Por Lidia C. Hernández

Qué hacer sino borrar la escritura, liberar las antiguas hojas de su carga. La mujer sostiene la delgada mina, la última. Imagina el cielo de Roma surcado de bandadas de aves, el hierofante examinando las vísceras, vaticinando el futuro. Un mohín de desagrado marca sus mejillas, y continúa el borrado a la antigua usanza; definitivamente iría a consultar a las sibilas, hermosas, radiantes, envueltas en el vapor de las piedras. Cinco hojas, cinco hojas y el libro por concluir.

Plegarias, plegarias para atraer los cardúmenes, las lluvias; plegarias para calmar los vientos, para aquietar su corazón. Tres días sin Magda…

La mano sobre el pecho, el ritmo cada vez más acompasado del corazón. ¿Podría borrar la piel de la mujer amada y rescribir en ella? Escurriduras… el viento inicia una cabalgata atroz contra los ventanales. La primera hoja despojada, runa del fracaso, versos inconclusos. Escribir sobre el cuerpo de Magda, borrar, borrar, crear nuevas impresiones, diluir el pasado, asumirlo.

 La segunda hoja, invita al verso, no hay trazo que delate la existencia del dolor. La piel de Magda también esconde el dolor, capas y capas de tejidos. Las vidas pasadas se acumulan, dunas, inmensas dunas.

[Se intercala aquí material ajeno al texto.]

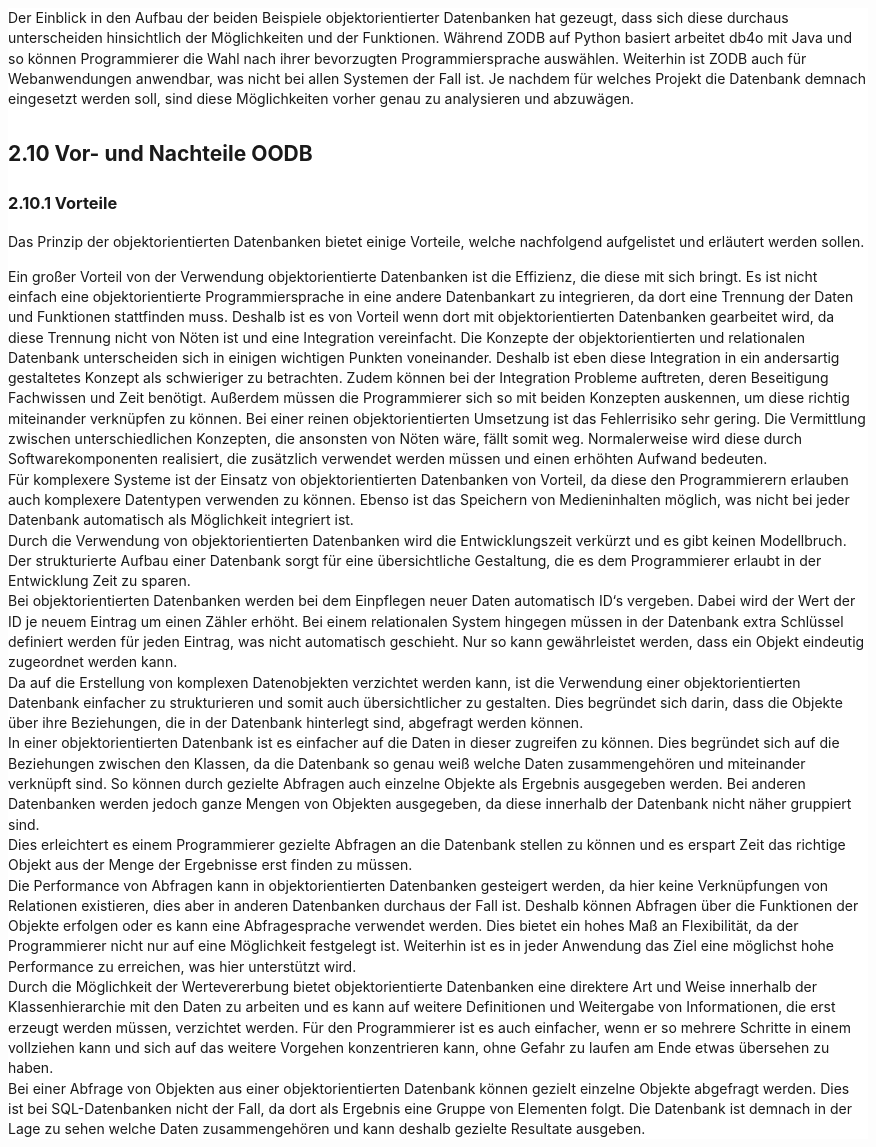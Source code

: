 Der Einblick in den Aufbau der beiden Beispiele objektorientierter Datenbanken hat gezeugt, dass sich diese durchaus unterscheiden hinsichtlich der Möglichkeiten und der Funktionen. Während ZODB auf Python basiert arbeitet db4o mit Java und so können Programmierer die Wahl nach ihrer bevorzugten Programmiersprache auswählen. Weiterhin ist ZODB auch für Webanwendungen anwendbar, was nicht bei allen Systemen der Fall ist. Je nachdem für welches Projekt die Datenbank demnach eingesetzt werden soll, sind diese Möglichkeiten vorher genau zu analysieren und abzuwägen.

## 2.10 Vor- und Nachteile OODB

### 2.10.1 Vorteile

Das Prinzip der objektorientierten Datenbanken bietet einige Vorteile, welche nachfolgend aufgelistet und erläutert werden sollen.

Ein großer Vorteil von der Verwendung objektorientierte Datenbanken ist die Effizienz, die diese mit sich bringt. Es ist nicht einfach eine objektorientierte Programmiersprache in eine andere Datenbankart zu integrieren, da dort eine Trennung der Daten und Funktionen stattfinden muss. Deshalb ist es von Vorteil wenn dort mit objektorientierten Datenbanken gearbeitet wird, da diese Trennung nicht von Nöten ist und eine Integration vereinfacht. Die Konzepte der objektorientierten und relationalen Datenbank unterscheiden sich in einigen wichtigen Punkten voneinander. Deshalb ist eben diese Integration in ein andersartig gestaltetes Konzept als schwieriger zu betrachten. Zudem können bei der Integration Probleme auftreten, deren Beseitigung Fachwissen und Zeit benötigt. Außerdem müssen die Programmierer sich so mit beiden Konzepten auskennen, um diese richtig miteinander verknüpfen zu können. Bei einer reinen objektorientierten Umsetzung ist das Fehlerrisiko sehr gering. Die Vermittlung zwischen unterschiedlichen Konzepten, die ansonsten von Nöten wäre, fällt somit weg. Normalerweise wird diese durch Softwarekomponenten realisiert, die zusätzlich verwendet werden müssen und einen erhöhten Aufwand bedeuten.   
  Für komplexere Systeme ist der Einsatz von objektorientierten Datenbanken von Vorteil, da diese den Programmierern erlauben auch komplexere Datentypen verwenden zu können. Ebenso ist das Speichern von Medieninhalten möglich, was nicht bei jeder Datenbank automatisch als Möglichkeit integriert ist.   
Durch die Verwendung von objektorientierten Datenbanken wird die Entwicklungszeit verkürzt und es gibt keinen Modellbruch. Der strukturierte Aufbau einer Datenbank sorgt für eine übersichtliche Gestaltung, die es dem Programmierer erlaubt in der Entwicklung Zeit zu sparen.   
Bei objektorientierten Datenbanken werden bei dem Einpflegen neuer Daten automatisch ID‘s vergeben. Dabei wird der Wert der ID je neuem Eintrag um einen Zähler erhöht. Bei einem relationalen System hingegen müssen in der Datenbank extra Schlüssel definiert werden für jeden Eintrag, was nicht automatisch geschieht. Nur so kann gewährleistet werden, dass ein Objekt eindeutig zugeordnet werden kann.   
Da auf die Erstellung von komplexen Datenobjekten verzichtet werden kann, ist die Verwendung einer objektorientierten Datenbank einfacher zu strukturieren und somit auch übersichtlicher zu gestalten. Dies begründet sich darin, dass die Objekte über ihre Beziehungen, die in der Datenbank hinterlegt sind, abgefragt werden können.   
In einer objektorientierten Datenbank ist es einfacher auf die Daten in dieser zugreifen zu können. Dies begründet sich auf die Beziehungen zwischen den Klassen, da die Datenbank so genau weiß welche Daten zusammengehören und miteinander verknüpft sind. So können durch gezielte Abfragen auch einzelne Objekte als Ergebnis ausgegeben werden. Bei anderen Datenbanken werden jedoch ganze Mengen von Objekten ausgegeben, da diese innerhalb der Datenbank nicht näher gruppiert sind.   
Dies erleichtert es einem Programmierer gezielte Abfragen an die Datenbank stellen zu können und es erspart Zeit das richtige Objekt aus der Menge der Ergebnisse erst finden zu müssen.   
Die Performance von Abfragen kann in objektorientierten Datenbanken gesteigert werden, da hier keine Verknüpfungen von Relationen existieren, dies aber in anderen Datenbanken durchaus der Fall ist. Deshalb können Abfragen über die Funktionen der Objekte erfolgen oder es kann eine Abfragesprache verwendet werden. Dies bietet ein hohes Maß an Flexibilität, da der Programmierer nicht nur auf eine Möglichkeit festgelegt ist. Weiterhin ist es in jeder Anwendung das Ziel eine möglichst hohe Performance zu erreichen, was hier unterstützt wird.   
Durch die Möglichkeit der Wertevererbung  bietet objektorientierte Datenbanken eine direktere Art und Weise innerhalb der Klassenhierarchie mit den Daten zu arbeiten und es kann auf weitere Definitionen und Weitergabe von Informationen, die erst erzeugt werden müssen, verzichtet werden. Für den Programmierer ist es auch einfacher, wenn er so mehrere Schritte in einem vollziehen kann und sich auf das weitere Vorgehen konzentrieren kann, ohne Gefahr zu laufen am Ende etwas übersehen zu haben.   
Bei einer Abfrage von Objekten aus einer objektorientierten Datenbank können gezielt einzelne Objekte abgefragt werden. Dies ist bei SQL-Datenbanken nicht der Fall, da dort als Ergebnis eine Gruppe von Elementen folgt. Die Datenbank ist demnach in der Lage zu sehen welche Daten zusammengehören und kann deshalb gezielte Resultate ausgeben.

La tercera hoja fulgura. La mujer ofrece incienso a los dioses; la cera deja de aflorar. El cuerpo de Magda a la luz de los cirios renace, el dolor de la palabra habita el cuerpo de la mujer, capas y capas de tejidos entre sus labios. El cuerpo de Magda definitivamente no es un palimpsesto.

El viento gime prisionero en la cantera. El tres puede resultar un número fatal, tres hojas borradas, tres días de ausencia, tres noches de amor. Podrá sembrar nuevos recuerdos, crecerá un nuevo verso en la hoja, en la piel de Magda.

Inclinada sobre las dos hojas restantes la mujer deshace los antiguos versos, mientras en su piel comienza a brotar la escritura sepultada.